If you consented to direct marketing and no longer wish to receive such direct advertising, you need to withdraw your consent.

– Right to data portability: You also have the right to obtain your data pursuant to the rules set forth in Art. 20 GDPR in a structured, customary, machine-readable format or to transmit it to a third party.

– Complaint to the Data Protection Authority: Furthermore, you have the right to lodge a complaint with any competent data protection supervisory authority (Art. 77 GDPR). If you think there has been an infringement of data protection law or that your data protection rights have otherwise been contravened, you can lodge a complaint with the data protection supervisory authority.

D. MISCELLANEOUS

I. Scope of your duty to provide personal information
You need only provide the data required for the initiation and performance of the contractual relationship or for a pre-contractual relationship with us or which we are required, by law, to collect. Without this data, we will as a rule not be able to conclude the contract or further execute it. This can also relate to data required later on in the course of the contractual relationship. If we request additional information from you, you will be notified separately of the voluntary nature of the information concerned.

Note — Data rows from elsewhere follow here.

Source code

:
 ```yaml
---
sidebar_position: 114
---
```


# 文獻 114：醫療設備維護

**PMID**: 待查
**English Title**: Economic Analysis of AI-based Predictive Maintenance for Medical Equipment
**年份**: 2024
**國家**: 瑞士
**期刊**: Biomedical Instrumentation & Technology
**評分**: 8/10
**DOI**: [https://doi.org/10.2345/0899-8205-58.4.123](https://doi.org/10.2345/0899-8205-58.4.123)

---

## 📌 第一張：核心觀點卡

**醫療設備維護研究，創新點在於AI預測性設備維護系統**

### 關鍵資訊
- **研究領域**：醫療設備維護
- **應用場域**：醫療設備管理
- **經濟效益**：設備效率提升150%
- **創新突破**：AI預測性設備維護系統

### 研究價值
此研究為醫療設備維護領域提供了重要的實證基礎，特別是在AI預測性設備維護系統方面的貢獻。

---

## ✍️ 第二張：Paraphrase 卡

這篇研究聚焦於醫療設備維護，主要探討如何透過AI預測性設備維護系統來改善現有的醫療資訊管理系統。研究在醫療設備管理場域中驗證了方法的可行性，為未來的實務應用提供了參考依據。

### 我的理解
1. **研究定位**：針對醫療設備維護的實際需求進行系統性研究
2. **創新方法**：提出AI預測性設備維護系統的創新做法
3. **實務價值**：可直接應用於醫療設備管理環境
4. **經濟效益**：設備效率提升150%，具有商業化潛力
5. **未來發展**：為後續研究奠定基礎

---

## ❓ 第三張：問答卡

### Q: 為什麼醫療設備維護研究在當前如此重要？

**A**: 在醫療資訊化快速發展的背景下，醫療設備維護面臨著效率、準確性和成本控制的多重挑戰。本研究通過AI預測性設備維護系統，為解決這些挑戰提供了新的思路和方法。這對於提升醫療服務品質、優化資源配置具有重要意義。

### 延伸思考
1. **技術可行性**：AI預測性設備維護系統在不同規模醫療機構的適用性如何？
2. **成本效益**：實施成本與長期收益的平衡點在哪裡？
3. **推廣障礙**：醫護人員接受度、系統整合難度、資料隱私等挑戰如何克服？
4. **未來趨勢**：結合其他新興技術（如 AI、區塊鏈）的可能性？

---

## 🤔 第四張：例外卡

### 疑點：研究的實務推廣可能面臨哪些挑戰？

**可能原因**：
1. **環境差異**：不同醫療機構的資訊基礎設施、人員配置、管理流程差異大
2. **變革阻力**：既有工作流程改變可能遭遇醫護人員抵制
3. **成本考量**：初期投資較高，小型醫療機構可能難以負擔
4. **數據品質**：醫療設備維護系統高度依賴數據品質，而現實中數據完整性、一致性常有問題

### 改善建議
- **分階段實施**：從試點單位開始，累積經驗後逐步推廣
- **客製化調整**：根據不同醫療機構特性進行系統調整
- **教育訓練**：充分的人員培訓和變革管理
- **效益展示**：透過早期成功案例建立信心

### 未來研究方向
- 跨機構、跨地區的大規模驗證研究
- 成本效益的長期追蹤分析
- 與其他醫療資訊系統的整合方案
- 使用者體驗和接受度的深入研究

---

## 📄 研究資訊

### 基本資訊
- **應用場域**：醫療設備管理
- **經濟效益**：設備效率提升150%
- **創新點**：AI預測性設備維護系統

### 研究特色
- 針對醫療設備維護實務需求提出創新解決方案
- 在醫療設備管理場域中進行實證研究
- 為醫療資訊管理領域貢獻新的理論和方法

II. Forwarding to third parties
Bernd Serafin Thaler has access to your data only insofar as this is necessary for the attainment of the objectives in line with the internal allocation of tasks. To this end, within the company only those departments that require access will be permitted to access your data.

Service Providers: We have commissioned service providers who as order processors have access to your data and process this data on our behalf for specific purposes specified by us. These order processors can be providers of marketing services, website-hosting services, IT-support services, website analysis services or shipping services.

Other third parties: If necessary for legal or statutory reasons, we are also required to provide certain data to third parties. These may be official bodies, external advisors, business partners, courts, experts as well as executive bodies within the company and supervisory bodies, where necessary.
International data transfer: Although all recipients are currently based in the EU/EEA, it cannot be excluded that recipients will, in future, be located in a country outside the EU/EEA that does not provide a level of data protection comparable to that in Europe. In particular, service providers may, in future, be located in the USA. In this case, Bernd Serafin Thaler will either select service providers certified under the US-EU Privacy Shield Program (Art. 45(1) GDPR) or which have agreed with Bernd Serafin Thaler the EU standard data protection clauses adopted by the EU Commission (Art. 46 (2) (c) or (d) GDPR).